Write out the listing below without alteration, omitting its pictures.

*Given information*.
· · ·
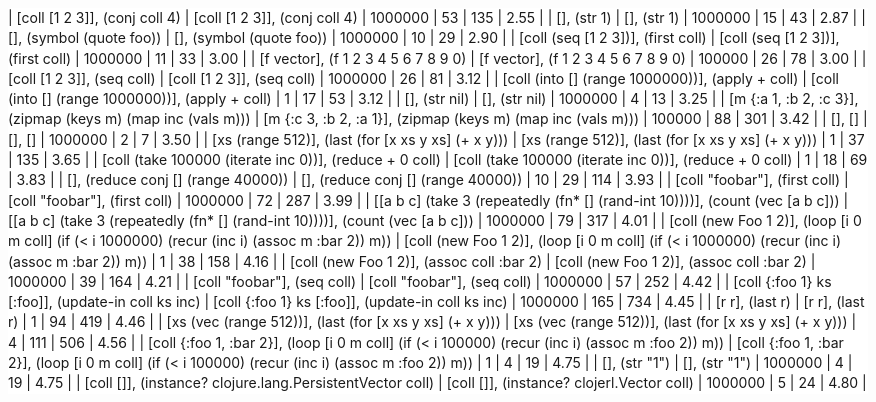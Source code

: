 |                                                                     [coll [1 2 3]], (conj coll 4) |                                                                     [coll [1 2 3]], (conj coll 4) | 1000000 |        53 |        135 |   2.55 |
|                                                                                       [], (str 1) |                                                                                       [], (str 1) | 1000000 |        15 |         43 |   2.87 |
|                                                                          [], (symbol (quote foo)) |                                                                          [], (symbol (quote foo)) | 1000000 |        10 |         29 |   2.90 |
|                                                                [coll (seq [1 2 3])], (first coll) |                                                                [coll (seq [1 2 3])], (first coll) | 1000000 |        11 |         33 |   3.00 |
|                                                               [f vector], (f 1 2 3 4 5 6 7 8 9 0) |                                                               [f vector], (f 1 2 3 4 5 6 7 8 9 0) |  100000 |        26 |         78 |   3.00 |
|                                                                        [coll [1 2 3]], (seq coll) |                                                                        [coll [1 2 3]], (seq coll) | 1000000 |        26 |         81 |   3.12 |
|                                                  [coll (into [] (range 1000000))], (apply + coll) |                                                  [coll (into [] (range 1000000))], (apply + coll) |       1 |        17 |         53 |   3.12 |
|                                                                                     [], (str nil) |                                                                                     [], (str nil) | 1000000 |         4 |         13 |   3.25 |
|                                      [m {:a 1, :b 2, :c 3}], (zipmap (keys m) (map inc (vals m))) |                                      [m {:c 3, :b 2, :a 1}], (zipmap (keys m) (map inc (vals m))) |  100000 |        88 |        301 |   3.42 |
|                                                                                            [], [] |                                                                                            [], [] | 1000000 |         2 |          7 |   3.50 |
|                                                [xs (range 512)], (last (for [x xs y xs] (+ x y))) |                                                [xs (range 512)], (last (for [x xs y xs] (+ x y))) |       1 |        37 |        135 |   3.65 |
|                                           [coll (take 100000 (iterate inc 0))], (reduce + 0 coll) |                                           [coll (take 100000 (iterate inc 0))], (reduce + 0 coll) |       1 |        18 |         69 |   3.83 |
|                                                                [], (reduce conj [] (range 40000)) |                                                                [], (reduce conj [] (range 40000)) |      10 |        29 |        114 |   3.93 |
|                                                                     [coll "foobar"], (first coll) |                                                                     [coll "foobar"], (first coll) | 1000000 |        72 |        287 |   3.99 |
|                     [[a b c] (take 3 (repeatedly (fn* [] (rand-int 10))))], (count (vec [a b c])) |                     [[a b c] (take 3 (repeatedly (fn* [] (rand-int 10))))], (count (vec [a b c])) | 1000000 |        79 |        317 |   4.01 |
|   [coll (new Foo 1 2)], (loop [i 0 m coll] (if (< i 1000000) (recur (inc i) (assoc m :bar 2)) m)) |   [coll (new Foo 1 2)], (loop [i 0 m coll] (if (< i 1000000) (recur (inc i) (assoc m :bar 2)) m)) |       1 |        38 |        158 |   4.16 |
|                                                         [coll (new Foo 1 2)], (assoc coll :bar 2) |                                                         [coll (new Foo 1 2)], (assoc coll :bar 2) | 1000000 |        39 |        164 |   4.21 |
|                                                                       [coll "foobar"], (seq coll) |                                                                       [coll "foobar"], (seq coll) | 1000000 |        57 |        252 |   4.42 |
|                                                [coll {:foo 1} ks [:foo]], (update-in coll ks inc) |                                                [coll {:foo 1} ks [:foo]], (update-in coll ks inc) | 1000000 |       165 |        734 |   4.45 |
|                                                                                   [r r], (last r) |                                                                                   [r r], (last r) |       1 |        94 |        419 |   4.46 |
|                                          [xs (vec (range 512))], (last (for [x xs y xs] (+ x y))) |                                          [xs (vec (range 512))], (last (for [x xs y xs] (+ x y))) |       4 |       111 |        506 |   4.56 |
| [coll {:foo 1, :bar 2}], (loop [i 0 m coll] (if (< i 100000) (recur (inc i) (assoc m :foo 2)) m)) | [coll {:foo 1, :bar 2}], (loop [i 0 m coll] (if (< i 100000) (recur (inc i) (assoc m :foo 2)) m)) |       1 |         4 |         19 |   4.75 |
|                                                                                     [], (str "1") |                                                                                     [], (str "1") | 1000000 |         4 |         19 |   4.75 |
|                                         [coll []], (instance? clojure.lang.PersistentVector coll) |                                                        [coll []], (instance? clojerl.Vector coll) | 1000000 |         5 |         24 |   4.80 |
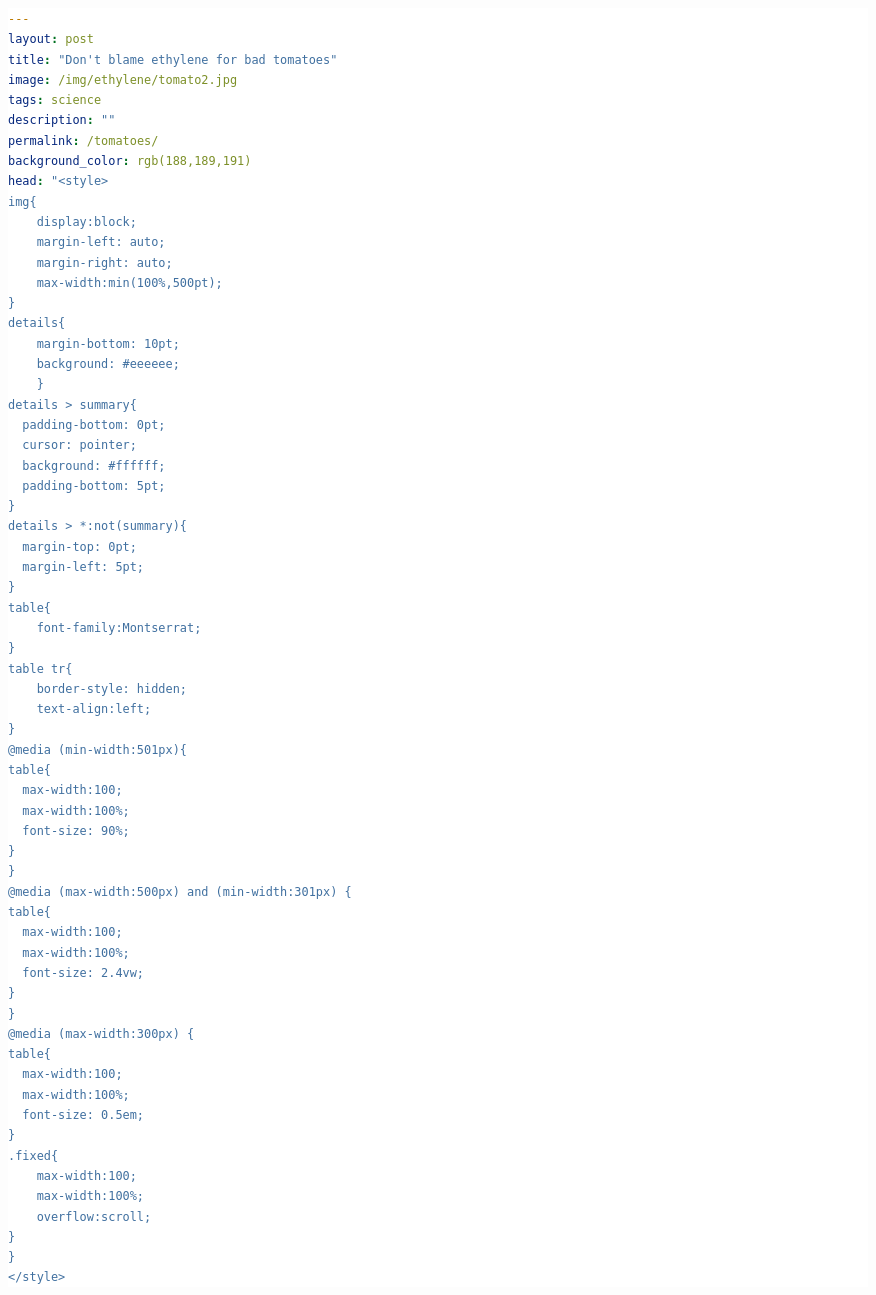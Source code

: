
 ```yaml
---
layout: post
title: "Don't blame ethylene for bad tomatoes"
image: /img/ethylene/tomato2.jpg
tags: science
description: ""
permalink: /tomatoes/
background_color: rgb(188,189,191)
head: "<style>
img{
    display:block;
    margin-left: auto;
    margin-right: auto;
    max-width:min(100%,500pt);
}
details{
    margin-bottom: 10pt;
    background: #eeeeee;
    }
details > summary{
  padding-bottom: 0pt;
  cursor: pointer;
  background: #ffffff;
  padding-bottom: 5pt;
}
details > *:not(summary){
  margin-top: 0pt;
  margin-left: 5pt;
}
table{
    font-family:Montserrat;
}
table tr{
    border-style: hidden;
    text-align:left;
}
@media (min-width:501px){
table{
  max-width:100;
  max-width:100%;
  font-size: 90%;
}
}
@media (max-width:500px) and (min-width:301px) {
table{
  max-width:100;
  max-width:100%;
  font-size: 2.4vw;
}
}
@media (max-width:300px) {
table{
  max-width:100;
  max-width:100%;
  font-size: 0.5em;
}
.fixed{
    max-width:100;
    max-width:100%;
    overflow:scroll;
}
}
</style>
```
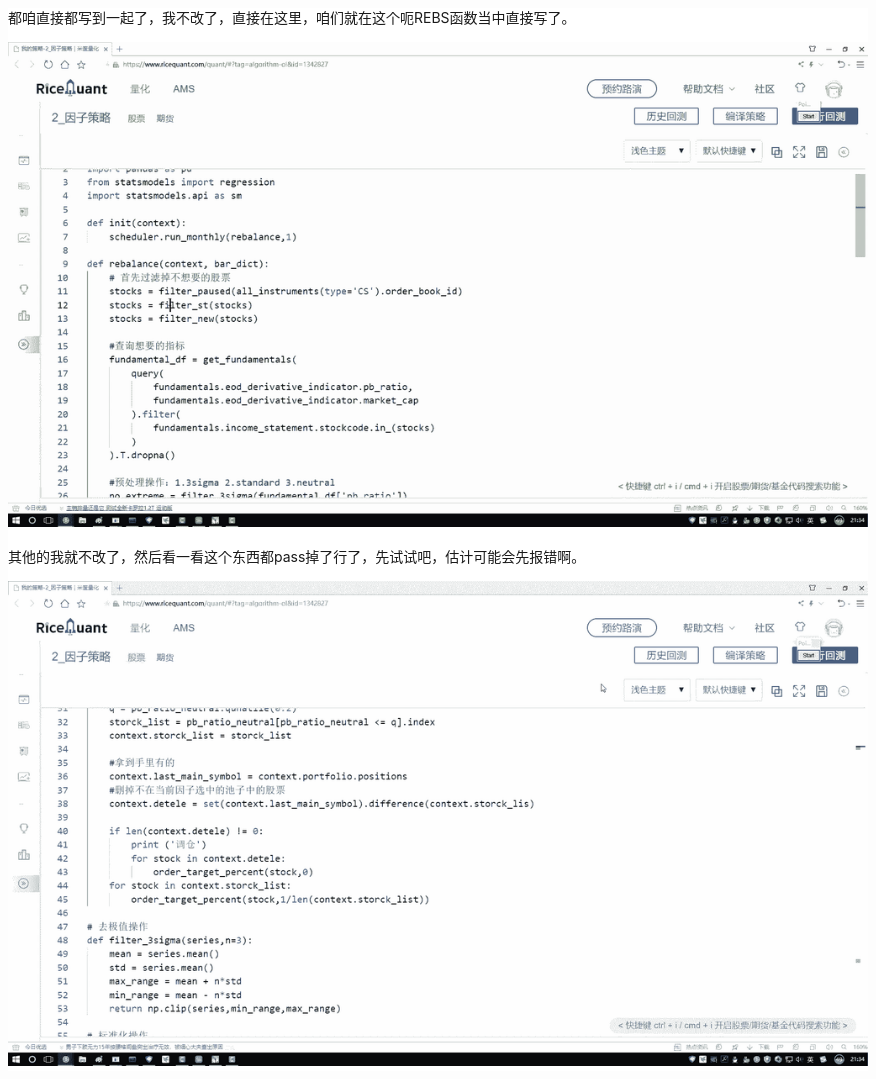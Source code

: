 都咱直接都写到一起了，我不改了，直接在这里，咱们就在这个呃REBS函数当中直接写了。

![](img/247359c682d9ed5e9548f1bc2a584396_19.png)

其他的我就不改了，然后看一看这个东西都pass掉了行了，先试试吧，估计可能会先报错啊。

![](img/247359c682d9ed5e9548f1bc2a584396_21.png)
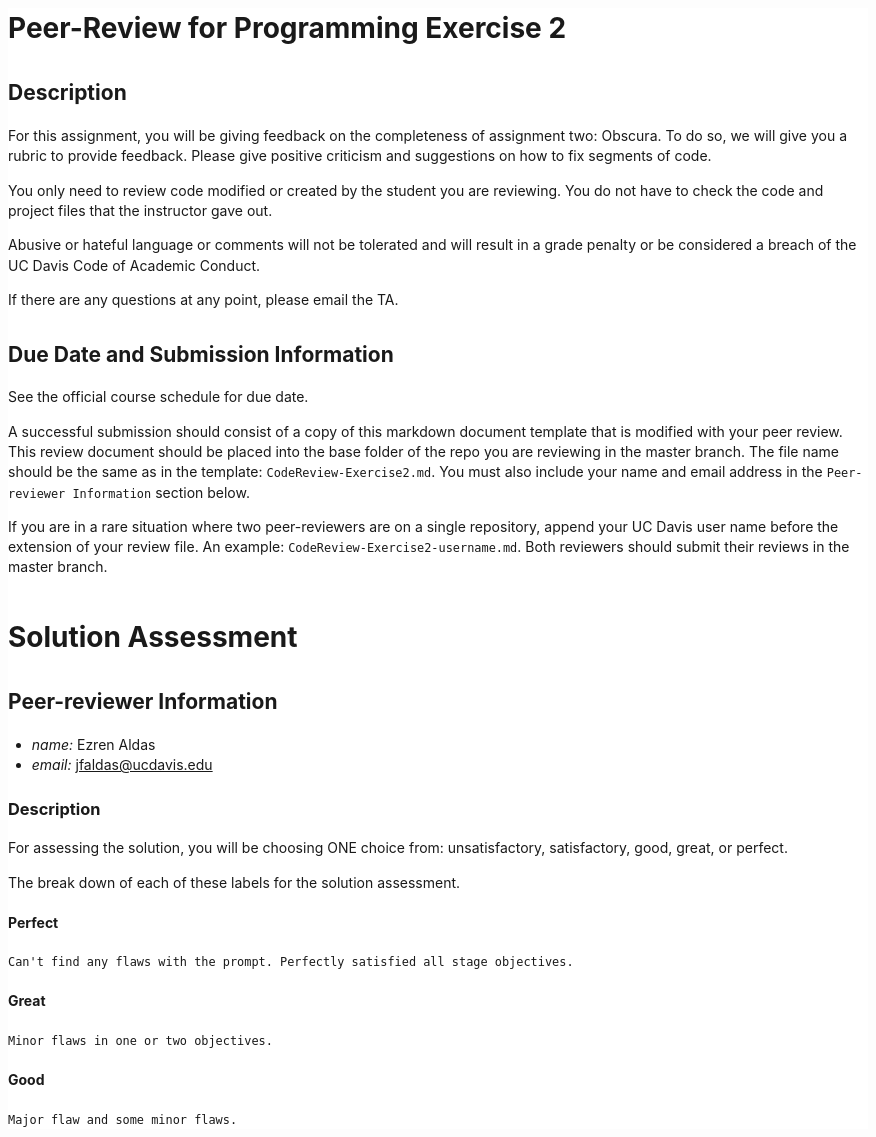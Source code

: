 # Peer-Review for Programming Exercise 2 #

## Description ##

For this assignment, you will be giving feedback on the completeness of assignment two: Obscura. To do so, we will give you a rubric to provide feedback. Please give positive criticism and suggestions on how to fix segments of code.

You only need to review code modified or created by the student you are reviewing. You do not have to check the code and project files that the instructor gave out.

Abusive or hateful language or comments will not be tolerated and will result in a grade penalty or be considered a breach of the UC Davis Code of Academic Conduct.

If there are any questions at any point, please email the TA.   

## Due Date and Submission Information
See the official course schedule for due date.

A successful submission should consist of a copy of this markdown document template that is modified with your peer review. This review document should be placed into the base folder of the repo you are reviewing in the master branch. The file name should be the same as in the template: `CodeReview-Exercise2.md`. You must also include your name and email address in the `Peer-reviewer Information` section below.

If you are in a rare situation where two peer-reviewers are on a single repository, append your UC Davis user name before the extension of your review file. An example: `CodeReview-Exercise2-username.md`. Both reviewers should submit their reviews in the master branch.  

# Solution Assessment #

## Peer-reviewer Information

* *name:* Ezren Aldas
* *email:* jfaldas@ucdavis.edu

### Description ###

For assessing the solution, you will be choosing ONE choice from: unsatisfactory, satisfactory, good, great, or perfect.

The break down of each of these labels for the solution assessment.

#### Perfect #### 
    Can't find any flaws with the prompt. Perfectly satisfied all stage objectives.

#### Great ####
    Minor flaws in one or two objectives. 

#### Good #####
    Major flaw and some minor flaws.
· · ·
*Solution*.
Source code

: |                                                                     [coll [1 2 3]], (conj coll 4) |                                                                     [coll [1 2 3]], (conj coll 4) | 1000000 |        53 |        135 |   2.55 |
|                                                                                       [], (str 1) |                                                                                       [], (str 1) | 1000000 |        15 |         43 |   2.87 |
|                                                                          [], (symbol (quote foo)) |                                                                          [], (symbol (quote foo)) | 1000000 |        10 |         29 |   2.90 |
|                                                                [coll (seq [1 2 3])], (first coll) |                                                                [coll (seq [1 2 3])], (first coll) | 1000000 |        11 |         33 |   3.00 |
|                                                               [f vector], (f 1 2 3 4 5 6 7 8 9 0) |                                                               [f vector], (f 1 2 3 4 5 6 7 8 9 0) |  100000 |        26 |         78 |   3.00 |
|                                                                        [coll [1 2 3]], (seq coll) |                                                                        [coll [1 2 3]], (seq coll) | 1000000 |        26 |         81 |   3.12 |
|                                                  [coll (into [] (range 1000000))], (apply + coll) |                                                  [coll (into [] (range 1000000))], (apply + coll) |       1 |        17 |         53 |   3.12 |
|                                                                                     [], (str nil) |                                                                                     [], (str nil) | 1000000 |         4 |         13 |   3.25 |
|                                      [m {:a 1, :b 2, :c 3}], (zipmap (keys m) (map inc (vals m))) |                                      [m {:c 3, :b 2, :a 1}], (zipmap (keys m) (map inc (vals m))) |  100000 |        88 |        301 |   3.42 |
|                                                                                            [], [] |                                                                                            [], [] | 1000000 |         2 |          7 |   3.50 |
|                                                [xs (range 512)], (last (for [x xs y xs] (+ x y))) |                                                [xs (range 512)], (last (for [x xs y xs] (+ x y))) |       1 |        37 |        135 |   3.65 |
|                                           [coll (take 100000 (iterate inc 0))], (reduce + 0 coll) |                                           [coll (take 100000 (iterate inc 0))], (reduce + 0 coll) |       1 |        18 |         69 |   3.83 |
|                                                                [], (reduce conj [] (range 40000)) |                                                                [], (reduce conj [] (range 40000)) |      10 |        29 |        114 |   3.93 |
|                                                                     [coll "foobar"], (first coll) |                                                                     [coll "foobar"], (first coll) | 1000000 |        72 |        287 |   3.99 |
|                     [[a b c] (take 3 (repeatedly (fn* [] (rand-int 10))))], (count (vec [a b c])) |                     [[a b c] (take 3 (repeatedly (fn* [] (rand-int 10))))], (count (vec [a b c])) | 1000000 |        79 |        317 |   4.01 |
|   [coll (new Foo 1 2)], (loop [i 0 m coll] (if (< i 1000000) (recur (inc i) (assoc m :bar 2)) m)) |   [coll (new Foo 1 2)], (loop [i 0 m coll] (if (< i 1000000) (recur (inc i) (assoc m :bar 2)) m)) |       1 |        38 |        158 |   4.16 |
|                                                         [coll (new Foo 1 2)], (assoc coll :bar 2) |                                                         [coll (new Foo 1 2)], (assoc coll :bar 2) | 1000000 |        39 |        164 |   4.21 |
|                                                                       [coll "foobar"], (seq coll) |                                                                       [coll "foobar"], (seq coll) | 1000000 |        57 |        252 |   4.42 |
|                                                [coll {:foo 1} ks [:foo]], (update-in coll ks inc) |                                                [coll {:foo 1} ks [:foo]], (update-in coll ks inc) | 1000000 |       165 |        734 |   4.45 |
|                                                                                   [r r], (last r) |                                                                                   [r r], (last r) |       1 |        94 |        419 |   4.46 |
|                                          [xs (vec (range 512))], (last (for [x xs y xs] (+ x y))) |                                          [xs (vec (range 512))], (last (for [x xs y xs] (+ x y))) |       4 |       111 |        506 |   4.56 |
| [coll {:foo 1, :bar 2}], (loop [i 0 m coll] (if (< i 100000) (recur (inc i) (assoc m :foo 2)) m)) | [coll {:foo 1, :bar 2}], (loop [i 0 m coll] (if (< i 100000) (recur (inc i) (assoc m :foo 2)) m)) |       1 |         4 |         19 |   4.75 |
|                                                                                     [], (str "1") |                                                                                     [], (str "1") | 1000000 |         4 |         19 |   4.75 |
|                                         [coll []], (instance? clojure.lang.PersistentVector coll) |                                                        [coll []], (instance? clojerl.Vector coll) | 1000000 |         5 |         24 |   4.80 |
Source code

:
 ```yaml
---
layout: post
title: "Don't blame ethylene for bad tomatoes"
image: /img/ethylene/tomato2.jpg
tags: science
description: ""
permalink: /tomatoes/
background_color: rgb(188,189,191)
head: "<style>
img{
    display:block;
    margin-left: auto;
    margin-right: auto;
    max-width:min(100%,500pt);
}
details{
    margin-bottom: 10pt;
    background: #eeeeee;
    }
details > summary{
  padding-bottom: 0pt;
  cursor: pointer;
  background: #ffffff;
  padding-bottom: 5pt;
}
details > *:not(summary){
  margin-top: 0pt;
  margin-left: 5pt;
}
table{
    font-family:Montserrat;
}
table tr{
    border-style: hidden;
    text-align:left;
}
@media (min-width:501px){
table{
  max-width:100;
  max-width:100%;
  font-size: 90%;
}
}
@media (max-width:500px) and (min-width:301px) {
table{
  max-width:100;
  max-width:100%;
  font-size: 2.4vw;
}
}
@media (max-width:300px) {
table{
  max-width:100;
  max-width:100%;
  font-size: 0.5em;
}
.fixed{
    max-width:100;
    max-width:100%;
    overflow:scroll;
}
}
</style>
```
Source code

: 都咱直接都写到一起了，我不改了，直接在这里，咱们就在这个呃REBS函数当中直接写了。

![](img/247359c682d9ed5e9548f1bc2a584396_19.png)

其他的我就不改了，然后看一看这个东西都pass掉了行了，先试试吧，估计可能会先报错啊。

![](img/247359c682d9ed5e9548f1bc2a584396_21.png)
Source code

: # Peer-Review for Programming Exercise 2 #

## Description ##

For this assignment, you will be giving feedback on the completeness of assignment two: Obscura. To do so, we will give you a rubric to provide feedback. Please give positive criticism and suggestions on how to fix segments of code.

You only need to review code modified or created by the student you are reviewing. You do not have to check the code and project files that the instructor gave out.

Abusive or hateful language or comments will not be tolerated and will result in a grade penalty or be considered a breach of the UC Davis Code of Academic Conduct.

If there are any questions at any point, please email the TA.   

## Due Date and Submission Information
See the official course schedule for due date.

A successful submission should consist of a copy of this markdown document template that is modified with your peer review. This review document should be placed into the base folder of the repo you are reviewing in the master branch. The file name should be the same as in the template: `CodeReview-Exercise2.md`. You must also include your name and email address in the `Peer-reviewer Information` section below.

If you are in a rare situation where two peer-reviewers are on a single repository, append your UC Davis user name before the extension of your review file. An example: `CodeReview-Exercise2-username.md`. Both reviewers should submit their reviews in the master branch.  

# Solution Assessment #

## Peer-reviewer Information

* *name:* Ezren Aldas
* *email:* jfaldas@ucdavis.edu

### Description ###

For assessing the solution, you will be choosing ONE choice from: unsatisfactory, satisfactory, good, great, or perfect.

The break down of each of these labels for the solution assessment.

#### Perfect #### 
    Can't find any flaws with the prompt. Perfectly satisfied all stage objectives.

#### Great ####
    Minor flaws in one or two objectives. 

#### Good #####
    Major flaw and some minor flaws.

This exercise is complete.